[This post is part of a series on The Pastoral Epistles in the Apostolic Fathers. RWB]
Ign. Eph. 17.1 || 2Ti 3.6
17.1 Διὰ τοῦτο μύρον ἔλαβεν ἐπὶ τῆς κεφαλῆς αὐτοῦ ὁ κύριος, ἵνα πνέῃ τῇ ἐκκλησίᾳ ἀφθαρσίαν. μὴ ἀλείφεσθε δυσωδίαν τῆς διδασκαλίας τοῦ ἄρχοντος τοῦ αἰῶνος τούτου, μὴ αἰχμαλωτίσῃ ὑμᾶς ἐκ τοῦ προκειμένου ζῆν. (Ign. Eph. 17.1)
17. The Lord accepted the ointment upon his head for this reason: that he might breathe incorruptibility upon the church. Do not be anointed with the stench of the teaching of the ruler of this age, lest he take you captive and rob you of the life set before you. (Ign. Eph. 17.1)
Holmes, M. W. (1999). The Apostolic Fathers : Greek texts and English translations (Updated ed.) (146, 147). Grand Rapids, Mich.: Baker Books.

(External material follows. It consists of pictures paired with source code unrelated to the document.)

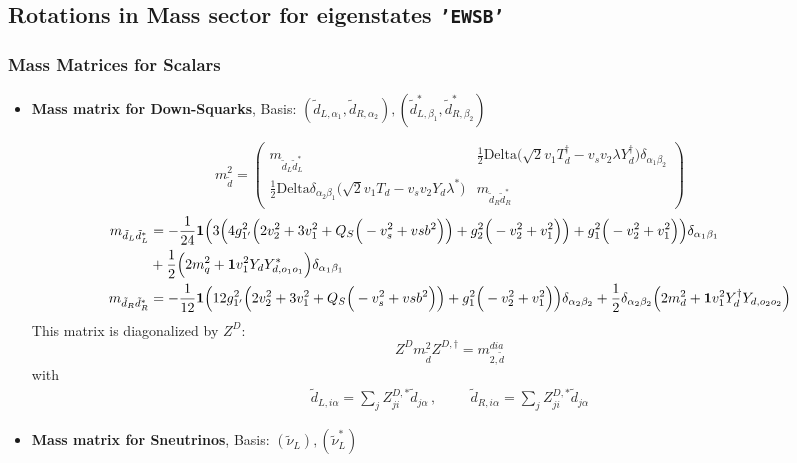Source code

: \subsection{Rotations in Mass sector for eigenstates {\tt 'EWSB'} } 
\subsubsection{Mass Matrices for Scalars}
\begin{itemize} 
\item {\bf Mass matrix for Down-Squarks}, Basis: \( \left(\tilde{d}_{L,{{\alpha_1}}}, \tilde{d}_{R,{{\alpha_2}}}\right), \left(\tilde{d}^*_{L,{{\beta_1}}}, \tilde{d}^*_{R,{{\beta_2}}}\right) \) 
 
\begin{equation} 
m^2_{\tilde{d}} = \left( 
\begin{array}{cc}
m_{\tilde{d}_L\tilde{d}_L^*} &\frac{1}{2} \text{Delta} \Big(\sqrt{2} v_1 T_{d}^{\dagger}  - v_s v_2 \lambda Y_{d}^{\dagger} \Big)\delta_{{\alpha_1} {\beta_2}} \\ 
\frac{1}{2} \text{Delta} \delta_{{\alpha_2} {\beta_1}} \Big(\sqrt{2} v_1 T_d  - v_s v_2 Y_d \lambda^* \Big) &m_{\tilde{d}_R\tilde{d}_R^*}\end{array} 
\right) 
 \end{equation} 
\begin{align} 
m_{\tilde{d}_L\tilde{d}_L^*} &= -\frac{1}{24} {\bf 1} \Big(3 \Big(4 g_{1'}^{2} \Big(2 v_{2}^{2}  + 3 v_{1}^{2}  + Q_{S} \Big(- v_{s}^{2}  + vsb^{2}\Big)\Big) + g_{2}^{2} \Big(- v_{2}^{2}  + v_{1}^{2}\Big)\Big) + g_{1}^{2} \Big(- v_{2}^{2}  + v_{1}^{2}\Big)\Big)\delta_{{\alpha_1} {\beta_1}} \nonumber \\ 
 &+\frac{1}{2} \Big(2 m_q^2  + {\bf 1} v_{1}^{2} Y_d Y^*_{d,{{o_1} {o_1}}} \Big)\delta_{{\alpha_1} {\beta_1}} \\ 
m_{\tilde{d}_R\tilde{d}_R^*} &= -\frac{1}{12} {\bf 1} \Big(12 g_{1'}^{2} \Big(2 v_{2}^{2}  + 3 v_{1}^{2}  + Q_{S} \Big(- v_{s}^{2}  + vsb^{2}\Big)\Big) + g_{1}^{2} \Big(- v_{2}^{2}  + v_{1}^{2}\Big)\Big)\delta_{{\alpha_2} {\beta_2}}  + \frac{1}{2} \delta_{{\alpha_2} {\beta_2}} \Big(2 m_d^2  + {\bf 1} v_{1}^{2} Y_{d}^{\dagger} Y_{d,{{o_2} {o_2}}} \Big)
\end{align} 
This matrix is diagonalized by \(Z^D\): 
\begin{equation} 
Z^D m^2_{\tilde{d}} Z^{D,\dagger} = m^{dia}_{2,\tilde{d}} 
\end{equation} 
with 
\begin{align} 
\tilde{d}_{L,{i \alpha}} = \sum_{j}Z^{D,*}_{j i}\tilde{d}_{{j \alpha}}\,, \hspace{1cm} 
\tilde{d}_{R,{i \alpha}} = \sum_{j}Z^{D,*}_{j i}\tilde{d}_{{j \alpha}}
\end{align} 
\item {\bf Mass matrix for Sneutrinos}, Basis: \( \left(\tilde{\nu}_L\right), \left(\tilde{\nu}_L^*\right) \) 
 

\end{itemize}
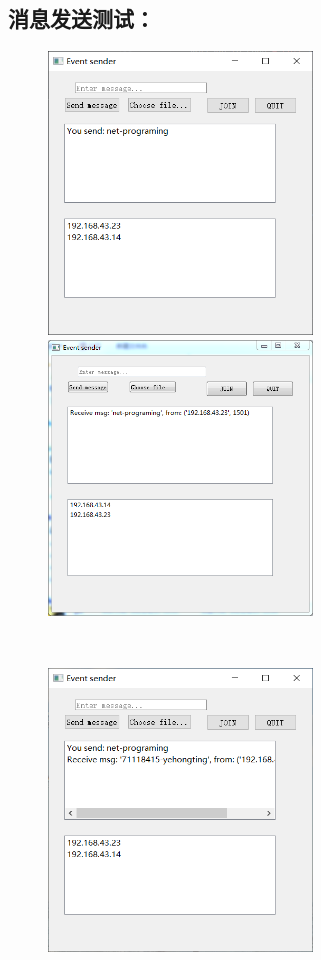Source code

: \documentclass[UTF8]{ctexart}
\begin{document}
\subsection{消息发送测试：}{
\begin{figure}
	\centering
	\begin{minipage}{7cm}
		\includegraphics[width=7cm]{send_msg_1.png}
	\end{minipage}
	\begin{minipage}{7cm}
		\includegraphics[width=7cm]{rece_msg_1.png}
	\end{minipage}\\
	\begin{minipage}{7cm}
		\includegraphics[width=7cm]{rece_msg_2.png}

\end{minipage}
\end{figure}}
\end{document}

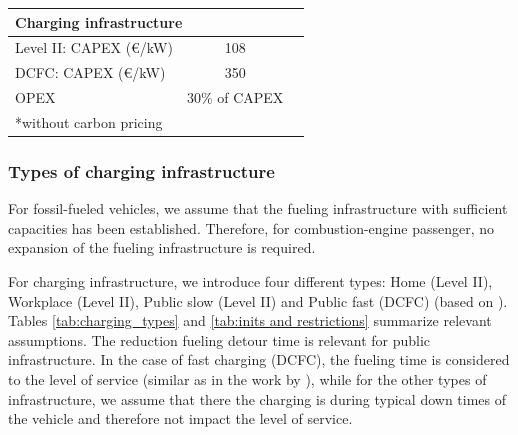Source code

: \begin{table}[]
\begin{tabular}{@{}lrrrl@{}}
\multicolumn{5}{l}{\textbf{Charging infrastructure}}                                                                                  \\ \midrule
Level II: CAPEX (\euro/kW)                             & \multicolumn{3}{c}{108}                                                        &         \citep{Lanz2022}  \\
DCFC: CAPEX (\euro/kW)                             & \multicolumn{3}{c}{350}                                                        &  \citep{Lanz2022}         \\
OPEX                      & \multicolumn{3}{c}{30\% of CAPEX}                                                         &           \\ \midrule
\multicolumn{5}{l}{*without carbon pricing}                                                                                          
\end{tabular}
\end{table}
        \subsubsection{Types of charging infrastructure}
            For fossil-fueled vehicles, we assume that the fueling infrastructure with sufficient capacities has been established. Therefore, for combustion-engine passenger, no expansion of the fueling infrastructure is required. 
    
            For charging infrastructure, we introduce four different types: Home (Level II), Workplace (Level II), Public slow (Level II)\added{,} and Public fast (DCFC) (based on \citep{LAMONACA2022111733}). Tables \ref{tab:charging_types} and \ref{tab:inits and restrictions} summarize relevant assumptions. The reduction  fueling detour time is relevant for public infrastructure. In the case of fast charging (DCFC), the fueling time is considered  to the level of service (similar as in the work by \citet{LUH2024122412}), while for the other types of infrastructure, we assume that there the charging is during typical down times of the vehicle and therefore not impact the level of service.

6 Ἐκ τούτων γάρ εἰσιν οἱ ἐνδύνοντες εἰς τὰς οἰκίας καὶ αἰχμαλωτίζοντες γυναικάρια σεσωρευμένα ἁμαρτίαις, ἀγόμενα ἐπιθυμίαις ποικίλαις, (2Ti 3.6, NA27)
6 For from these are the ones who sneak into the houses and capture idle women overwhelmed by their sin, led on by various desires, (2Ti 3.7, my own translation)
The similarity here appears to be primarily lexical, and that only based on one word, αἰχμαλωτίζω. The contexts, while similar, are not complete matches. Even BDAG categorizes these instances differently with Ign. Eph. 17.1 as a citation of sense 1b and 2Ti 3.6 as a citation of sense 2 (cf. BDAG p. 31).
While each instance involves the capturing and destruction of someone, the capturer is different. In Ignatius the capturer is the “ruler of this age” while in 2Ti it is the self-serving non-believers (adequately described in vv. 2-5).
There doesn’t seem to be much to recommend this as an Ignatian reminiscing of Second Timothy.